Abstract

Post-combustion CO2 capture, storage, and separation have garnered colossal research interest in the energy industry, although realistic implementation of the available porous adsorbents is restricted owing to their cost competitiveness, stability, and scalability issues. The integration of heteroatom functionalities (N, O, or S) at the molecular level into the organic skeleton of porous framework materials endowed them with superior CO2 adsorbents to mitigate greenhouse gases. In this work, we have successfully introduced triazine–thiophene (Tt) groups to the nanoporous organic polymer (POP) skeleton by Friedel–Craft alkylation of Tt (as a monomer) with a series of cross-linking agents including formaldehyde dimethyl acetal, 1,4-bis(bromomethyl)benzene (BMB), and 4,4′-bis(bromomethyl)biphenyl, which contained methylene, bis-methylene benzene, and bis-methylene biphenyl moieties in each linker unit, respectively. The precise skeleton engineering with the variation of organic cross-linking agents at the molecular level leads to the development of Tt-POP-1, Tt-POP-2, and Tt-POP-3, having nanorod-, nanocoral-, and nanocloud-like morphologies, respectively.
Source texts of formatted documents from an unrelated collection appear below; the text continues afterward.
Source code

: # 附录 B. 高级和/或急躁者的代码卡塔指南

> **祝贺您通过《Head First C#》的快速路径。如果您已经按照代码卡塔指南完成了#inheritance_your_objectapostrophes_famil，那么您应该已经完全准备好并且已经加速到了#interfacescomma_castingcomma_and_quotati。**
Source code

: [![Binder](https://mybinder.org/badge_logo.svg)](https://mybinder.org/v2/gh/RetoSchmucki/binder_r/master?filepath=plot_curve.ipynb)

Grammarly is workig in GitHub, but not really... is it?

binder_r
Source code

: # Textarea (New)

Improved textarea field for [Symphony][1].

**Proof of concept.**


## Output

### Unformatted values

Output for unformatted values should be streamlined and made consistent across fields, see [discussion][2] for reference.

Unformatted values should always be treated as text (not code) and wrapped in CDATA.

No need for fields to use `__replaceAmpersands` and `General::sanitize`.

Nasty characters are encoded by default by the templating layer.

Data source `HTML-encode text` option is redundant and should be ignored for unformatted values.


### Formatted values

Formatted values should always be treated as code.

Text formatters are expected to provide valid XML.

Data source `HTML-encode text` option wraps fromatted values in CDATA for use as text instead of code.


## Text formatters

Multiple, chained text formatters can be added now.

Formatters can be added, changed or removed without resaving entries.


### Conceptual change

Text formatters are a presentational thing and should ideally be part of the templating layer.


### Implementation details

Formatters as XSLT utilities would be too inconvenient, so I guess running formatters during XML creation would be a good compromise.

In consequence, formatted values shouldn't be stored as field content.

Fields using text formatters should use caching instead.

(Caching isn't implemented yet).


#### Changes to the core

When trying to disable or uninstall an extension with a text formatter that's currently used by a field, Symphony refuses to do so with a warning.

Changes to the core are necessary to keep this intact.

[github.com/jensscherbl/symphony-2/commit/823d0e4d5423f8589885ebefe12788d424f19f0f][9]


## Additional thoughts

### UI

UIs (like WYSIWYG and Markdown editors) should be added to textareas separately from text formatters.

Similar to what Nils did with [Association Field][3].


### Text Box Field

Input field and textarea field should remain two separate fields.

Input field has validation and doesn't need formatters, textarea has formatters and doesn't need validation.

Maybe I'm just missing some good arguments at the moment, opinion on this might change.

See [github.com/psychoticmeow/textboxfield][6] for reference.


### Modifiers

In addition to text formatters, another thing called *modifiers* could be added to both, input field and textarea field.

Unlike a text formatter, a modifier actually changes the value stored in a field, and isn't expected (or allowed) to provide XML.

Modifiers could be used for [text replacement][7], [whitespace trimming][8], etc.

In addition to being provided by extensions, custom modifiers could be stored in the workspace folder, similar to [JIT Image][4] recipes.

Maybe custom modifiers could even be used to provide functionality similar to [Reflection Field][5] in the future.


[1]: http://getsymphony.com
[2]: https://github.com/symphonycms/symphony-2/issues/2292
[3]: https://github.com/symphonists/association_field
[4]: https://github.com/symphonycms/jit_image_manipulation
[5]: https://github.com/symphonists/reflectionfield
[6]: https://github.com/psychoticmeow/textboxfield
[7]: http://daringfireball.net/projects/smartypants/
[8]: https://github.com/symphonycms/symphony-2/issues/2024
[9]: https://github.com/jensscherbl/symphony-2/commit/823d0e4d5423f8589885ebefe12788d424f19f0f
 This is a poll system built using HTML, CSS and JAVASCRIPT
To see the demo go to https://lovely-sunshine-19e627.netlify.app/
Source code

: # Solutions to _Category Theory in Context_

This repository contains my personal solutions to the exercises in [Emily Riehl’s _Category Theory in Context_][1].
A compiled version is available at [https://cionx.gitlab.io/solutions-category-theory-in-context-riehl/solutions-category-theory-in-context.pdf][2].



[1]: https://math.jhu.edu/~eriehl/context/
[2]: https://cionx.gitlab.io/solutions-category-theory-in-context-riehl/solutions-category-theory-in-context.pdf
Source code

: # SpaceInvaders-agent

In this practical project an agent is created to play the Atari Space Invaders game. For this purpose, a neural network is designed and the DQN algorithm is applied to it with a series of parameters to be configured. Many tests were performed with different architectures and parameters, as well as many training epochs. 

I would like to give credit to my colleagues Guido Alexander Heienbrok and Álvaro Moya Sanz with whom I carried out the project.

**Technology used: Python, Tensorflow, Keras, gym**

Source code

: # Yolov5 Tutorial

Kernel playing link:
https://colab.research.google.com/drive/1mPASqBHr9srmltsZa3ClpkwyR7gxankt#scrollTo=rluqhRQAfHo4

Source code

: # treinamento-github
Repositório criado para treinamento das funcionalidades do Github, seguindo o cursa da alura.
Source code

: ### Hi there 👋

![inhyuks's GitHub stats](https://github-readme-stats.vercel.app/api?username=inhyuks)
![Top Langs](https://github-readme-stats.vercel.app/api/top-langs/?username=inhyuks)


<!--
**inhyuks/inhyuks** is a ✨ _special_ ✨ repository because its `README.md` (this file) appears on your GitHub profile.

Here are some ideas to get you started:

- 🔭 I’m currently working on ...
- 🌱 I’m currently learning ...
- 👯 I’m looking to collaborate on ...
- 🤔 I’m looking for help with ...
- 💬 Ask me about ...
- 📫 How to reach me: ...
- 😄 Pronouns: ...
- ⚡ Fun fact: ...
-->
In particular, at 273 K, Tt-POP- 1, Tt-POP- 2, and Tt-POP-3 exhibited CO2 uptake capacities of about 33.04, 40.06, and 34.12 cm3/g, respectively, up to 1 bar pressure. Interestingly, Tt-POP-2 bearing a BMB linker exhibited enhanced CO2 uptake capacity both at 298 and 273 K in comparison with the other Tt-POP-1 and Tt-POP-3, respectively. An in-depth study of the CO2 adsorption mechanism by density functional theory calculations showed that the benzyl rings of linker units in Tt-POP-2 and Tt-POP-3 play a pivotal role in CO2 uptake. The more polarized interaction of CO2 with the thiophenyl and benzyl rings compared to the N and S atoms in Tt-POP-2 results in enhanced CO2 uptake capacity with respect to the others.